Donald Trump left our country unprepared and unprotected for the worst public health and economic crisis in our lifetime — and now we’re paying the price. pic.twitter.com/aCxcqQqUqw
— Joe Biden (@JoeBiden) April 18, 2020
However, the Trump campaign isn’t planning on holding anything back. They are sifting through years of Biden’s political career, where he’s come to China’s defense.
Critics have pointed to Biden’s time on the Senate Foreign Relations Committee, where he fought to grant China most-favored-nation (MFN) trade status as well as membership with the World Trade Organization. These two battles that were ultimately won in 2001 despite Beijing’s government coming under fire for consistent abuses of human rights.
His son’s job on the energy board of Ukrainian gas firm Burisma will also be a focal point of the Trump war room’s reelection efforts. Hunter Biden has come under fire from Republicans, even on Capitol Hill, with lawmakers spearheading efforts to launch a probe into his role with the company.

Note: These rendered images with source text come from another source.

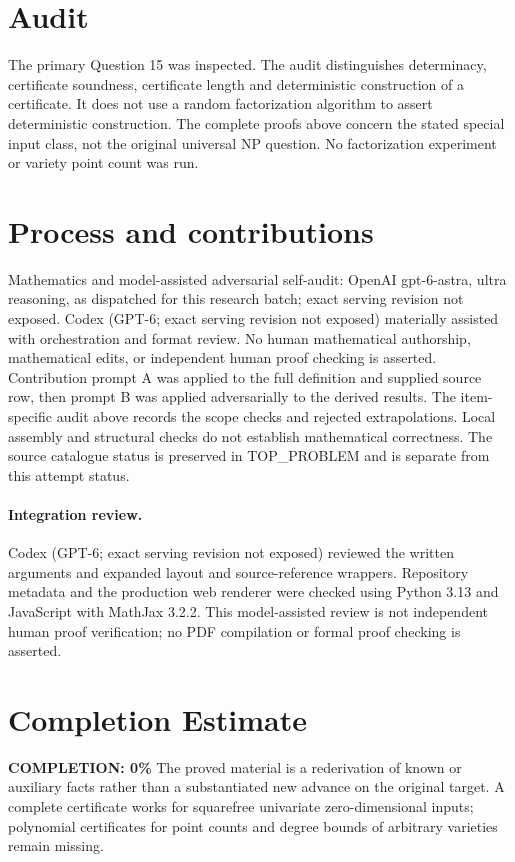 \documentclass[11pt]{article}
\begin{document}
\section{Audit}
The primary Question 15 was inspected. The audit distinguishes
determinacy, certificate soundness, certificate length and deterministic
construction of a certificate. It does not use a random factorization
algorithm to assert deterministic construction. The complete proofs
above concern the stated special input class, not the original universal
NP question. No factorization experiment or variety point count was run.

\section{Process and contributions}
Mathematics and model-assisted adversarial self-audit: OpenAI gpt-6-astra, ultra reasoning, as dispatched for this research batch; exact serving revision not exposed. Codex (GPT-6; exact serving revision not exposed) materially assisted with orchestration and format review. No human mathematical authorship, mathematical edits, or independent human proof checking is asserted.
Contribution prompt A was applied to the full definition and supplied source row, then prompt B was applied adversarially to the derived results. The item-specific audit above records the scope checks and rejected extrapolations. Local assembly and structural checks do not establish mathematical correctness. The source catalogue status is preserved in TOP\_PROBLEM and is separate from this attempt status.
\paragraph{Integration review.} Codex (GPT-6; exact serving revision not exposed) reviewed the written arguments and expanded layout and source-reference wrappers. Repository metadata and the production web renderer were checked using Python 3.13 and JavaScript with MathJax 3.2.2. This model-assisted review is not independent human proof verification; no PDF compilation or formal proof checking is asserted.

\section{Completion Estimate}
\noindent\textbf{COMPLETION: 0\%}
The proved material is a rederivation of known or auxiliary facts rather than a substantiated new advance on the original target. A complete certificate works for squarefree univariate zero-dimensional inputs; polynomial certificates for point counts and degree bounds of arbitrary varieties remain missing.
\end{document}
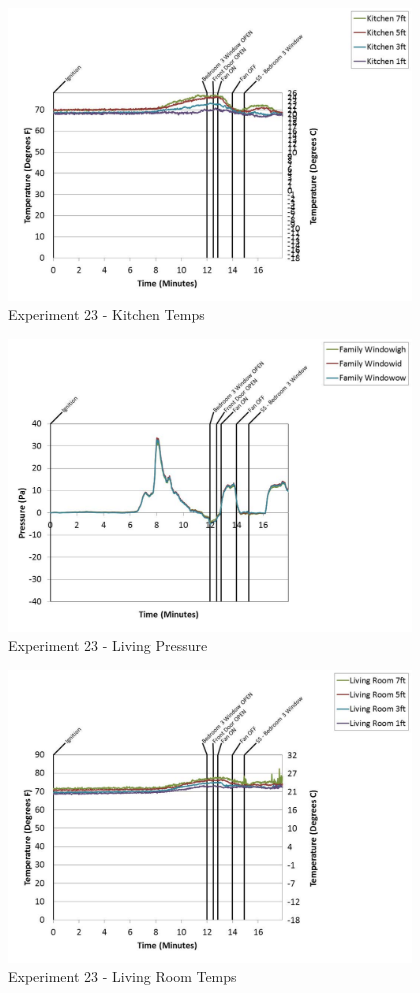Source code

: \documentclass{article}
\begin{document}
\begin{appendices}
	\begin{figure}[h!]
		\centering
		\includegraphics[height=3.05in]{0_Images/Results_Charts/Exp_23_Charts/KitchenTemps.pdf}
		\caption{Experiment 23 - Kitchen Temps}
	\end{figure}
 
	\clearpage

	\begin{figure}[h!]
		\centering
		\includegraphics[height=3.05in]{0_Images/Results_Charts/Exp_23_Charts/LivingPressure.pdf}
		\caption{Experiment 23 - Living Pressure}
	\end{figure}
 

	\begin{figure}[h!]
		\centering
		\includegraphics[height=3.05in]{0_Images/Results_Charts/Exp_23_Charts/LivingRoomTemps.pdf}
		\caption{Experiment 23 - Living Room Temps}
	\end{figure}
 

\end{appendices}
\end{document}

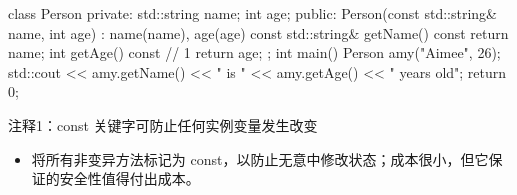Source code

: 
\begin{cpp}
class Person {
private:
  std::string name;
  int age;
public:
  Person(const std::string& name, int age) : name(name), age(age) {}
  const std::string& getName() const { return name; }
  int getAge() const { // 1
    return age;
  }
};
int main() {
  Person amy("Aimee", 26);
  std::cout << amy.getName() << " is " << amy.getAge() << " years old\n";
  return 0;
}
\end{cpp}

{\footnotesize
注释1：const 关键字可防止任何实例变量发生改变
}


\begin{itemize}
\item
将所有非变异方法标记为 const，以防止无意中修改状态；成本很小，但它保证的安全性值得付出成本。
\end{itemize}












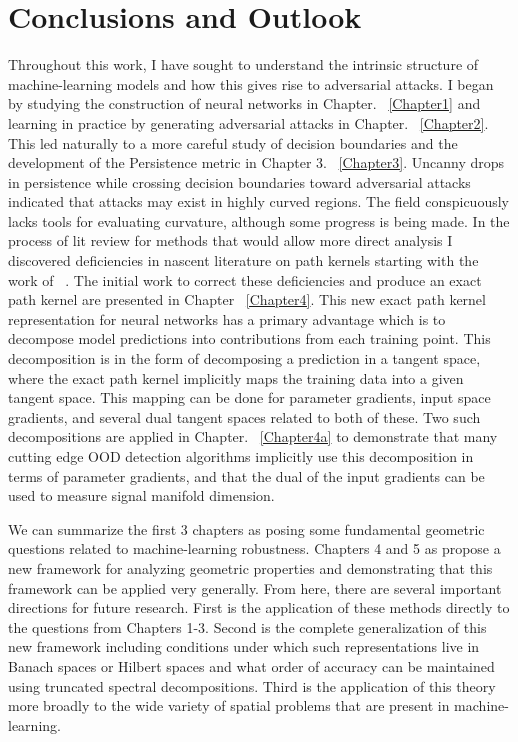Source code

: \chapter{Conclusions and Outlook}

\label{Chapter5} %

Throughout this work, I have sought to understand the intrinsic
structure of machine-learning models and how this gives
rise to adversarial attacks. I began by studying the construction of
neural networks in Chapter. ~\ref{Chapter1} and learning in practice by generating adversarial
attacks in Chapter. ~\ref{Chapter2}. This led naturally to a more careful study of decision
boundaries and the development of the Persistence metric in Chapter
3. ~\ref{Chapter3}. Uncanny drops in persistence while crossing
decision boundaries toward adversarial attacks indicated that attacks
may exist in highly curved regions. The field conspicuously lacks
tools for evaluating curvature, although some progress is being
made. In the process of lit review for methods that would allow more
direct analysis I discovered deficiencies in nascent literature on
path kernels starting with the work of ~\citet{domingos2020}. The
initial work to correct these deficiencies and produce an exact path
kernel are presented in Chapter ~\ref{Chapter4}. This new exact path kernel
representation for neural networks has a primary advantage which is to
decompose model predictions into contributions from each training
point. This decomposition is in the form of decomposing a prediction
in a tangent space, where the exact path kernel implicitly maps the
training data into a given tangent space. This mapping can be done for
parameter gradients, input space gradients, and several dual tangent
spaces related to both of these. Two such decompositions are applied
in Chapter. ~\ref{Chapter4a} to demonstrate that many cutting edge OOD
detection algorithms implicitly use this decomposition in terms of
parameter gradients, and that the dual of the input gradients can be
used to measure signal manifold dimension.

We can summarize the first 3 chapters as posing some fundamental
geometric questions related to machine-learning robustness. 
Chapters 4 and 5 as propose a new framework for analyzing geometric
properties and demonstrating that this framework can be applied very
generally. From here, there are several important directions for
future research. First is the application of these methods directly to
the questions from Chapters 1-3. Second is the complete generalization
of this new framework including conditions under which such
representations live in Banach spaces or Hilbert spaces and what order
of accuracy can be maintained using truncated spectral
decompositions. Third is the application of this theory more broadly
to the wide variety of spatial problems that are present in
machine-learning.

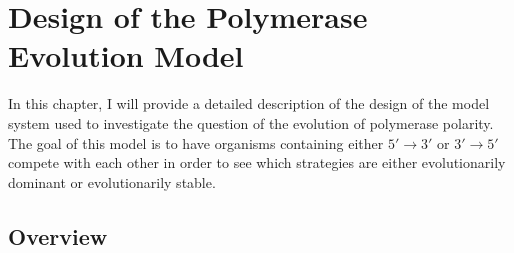 \chapter{Design of the Polymerase Evolution Model} %
\label{cha:design_of_the_polymerase_evolution_model}
In this chapter, I will provide a detailed description of the design of the model system used to investigate the question of the evolution of polymerase polarity. The goal of this model is to have organisms containing either $5'\to3'$ or $3'\to5'$ compete with each other in order to see which strategies are either evolutionarily dominant or evolutionarily stable.
\section*{Overview} %
\label{sec:overview}

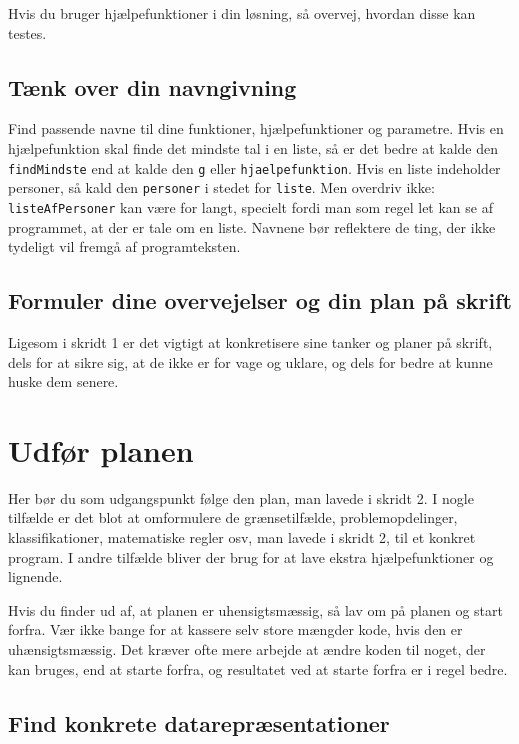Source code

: \documentclass[a4paper,12pt]{article}
\begin{document}
Hvis du bruger hjælpefunktioner i din løsning, så overvej, hvordan
disse kan testes.

\subsection*{Tænk over din navngivning}

Find passende navne til dine funktioner, hjælpefunktioner og
parametre.  Hvis en hjælpefunktion skal finde det mindste tal i en
liste, så er det bedre at kalde den \texttt{findMindste} end at kalde
den \texttt{g} eller \texttt{hjaelpefunktion}.  Hvis en liste
indeholder personer, så kald den \texttt{personer} i stedet for
\texttt{liste}.  Men overdriv ikke: \texttt{listeAfPersoner} kan være
for langt, specielt fordi man som regel let kan se af programmet, at
der er tale om en liste.  Navnene bør reflektere de ting, der ikke
tydeligt vil fremgå af programteksten.

\subsection*{Formuler dine overvejelser og din plan på skrift}

Ligesom i skridt 1 er det vigtigt at konkretisere sine tanker og
planer på skrift, dels for at sikre sig, at de ikke er for vage og
uklare, og dels for bedre at kunne huske dem senere.

\section{Udfør planen}

Her bør du som udgangspunkt følge den plan, man lavede i skridt 2.  I
nogle tilfælde er det blot at omformulere de grænsetilfælde,
problemopdelinger, klassifikationer, matematiske regler osv, man
lavede i skridt 2, til et konkret program.  I andre tilfælde bliver
der brug for at lave ekstra hjælpefunktioner og lignende.

Hvis du finder ud af, at planen er uhensigtsmæssig, så lav om på
planen og start forfra.  Vær ikke bange for at kassere selv store
mængder kode, hvis den er uhænsigtsmæssig.  Det kræver ofte mere
arbejde at ændre koden til noget, der kan bruges, end at starte
forfra, og resultatet ved at starte forfra er i regel bedre.

\subsection*{Find konkrete datarepræsentationer}
\end{document}
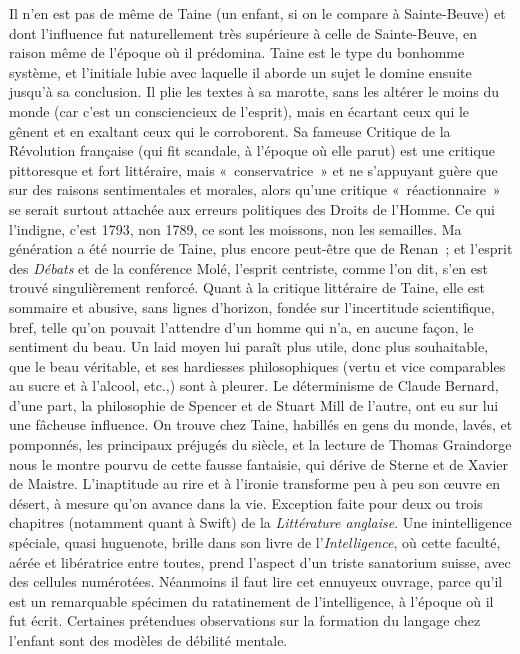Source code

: \documentclass[french,twoside]{book} %
\begin{document}
Il n’en est pas de même de Taine (un enfant, si on le compare à Sainte-Beuve) et dont l’influence fut naturellement très supérieure à celle de Sainte-Beuve, en raison même de l’époque où il prédomina. Taine est le type du bonhomme système, et l’initiale lubie avec laquelle il aborde un sujet le domine ensuite jusqu’à sa conclusion. Il plie les textes à sa marotte, sans les altérer le moins du monde (car c’est un consciencieux de l’esprit), mais en écartant ceux qui le gênent et en exaltant ceux qui le corroborent. Sa fameuse Critique de la Révolution française (qui fit scandale, à l’époque où elle parut) est une critique pittoresque et fort littéraire, mais « conservatrice » et ne s’appuyant guère que sur des raisons sentimentales et morales, alors qu’une critique « réactionnaire » se serait surtout attachée aux erreurs politiques des Droits de l’Homme. Ce qui l’indigne, c’est 1793, non 1789, ce sont les moissons, non les semailles. Ma génération a été nourrie de Taine, plus encore peut-être que de Renan ; et l’esprit des {\itshape Débats} et de la conférence Molé, l’esprit centriste, comme l’on dit, s’en est trouvé singulièrement renforcé. Quant à la critique littéraire de Taine, elle est sommaire et abusive, sans lignes d’horizon, fondée sur l’incertitude scientifique, bref, telle qu’on pouvait l’attendre d’un homme qui n’a, en aucune façon, le sentiment du beau. Un laid moyen lui paraît plus utile, donc plus souhaitable, que le beau véritable, et ses hardiesses philosophiques (vertu et vice comparables au sucre et à l’alcool, etc.,) sont à pleurer. Le déterminisme de Claude Bernard, d’une part, la philosophie de Spencer et de Stuart Mill de l’autre, ont eu sur lui une fâcheuse influence. On trouve chez Taine, habillés en gens du monde, lavés, et pomponnés, les principaux préjugés du siècle, et la lecture de Thomas Graindorge nous le montre pourvu de cette fausse fantaisie, qui dérive de Sterne et de Xavier de Maistre. L’inaptitude au rire et à l’ironie transforme peu à peu son œuvre en désert, à mesure qu’on avance dans la vie. Exception faite pour deux ou trois chapitres (notamment quant à Swift) de la {\itshape Littérature anglaise}. Une inintelligence spéciale, quasi huguenote, brille dans son livre de l’{\itshape Intelligence}, où cette faculté, aérée et libératrice entre toutes, prend l’aspect d’un triste sanatorium suisse, avec des cellules numérotées. Néanmoins il faut lire cet ennuyeux ouvrage, parce qu’il est un remarquable spécimen du ratatinement de l’intelligence, à l’époque où il fut écrit. Certaines prétendues observations sur la formation du langage chez l’enfant sont des modèles de débilité mentale.\par
\end{document}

TRUMP: “If Sleepy Joe Biden wins… China will own the United States.” pic.twitter.com/LfkBD5Hl74
— Benny (@bennyjohnson) April 18, 2020
It’s clear these next few months will be critical for both campaigns as November fast approaches. Analysts speculate foreign policy could be on the radar for many Americans moving forward, which is something both candidates will likely have in mind.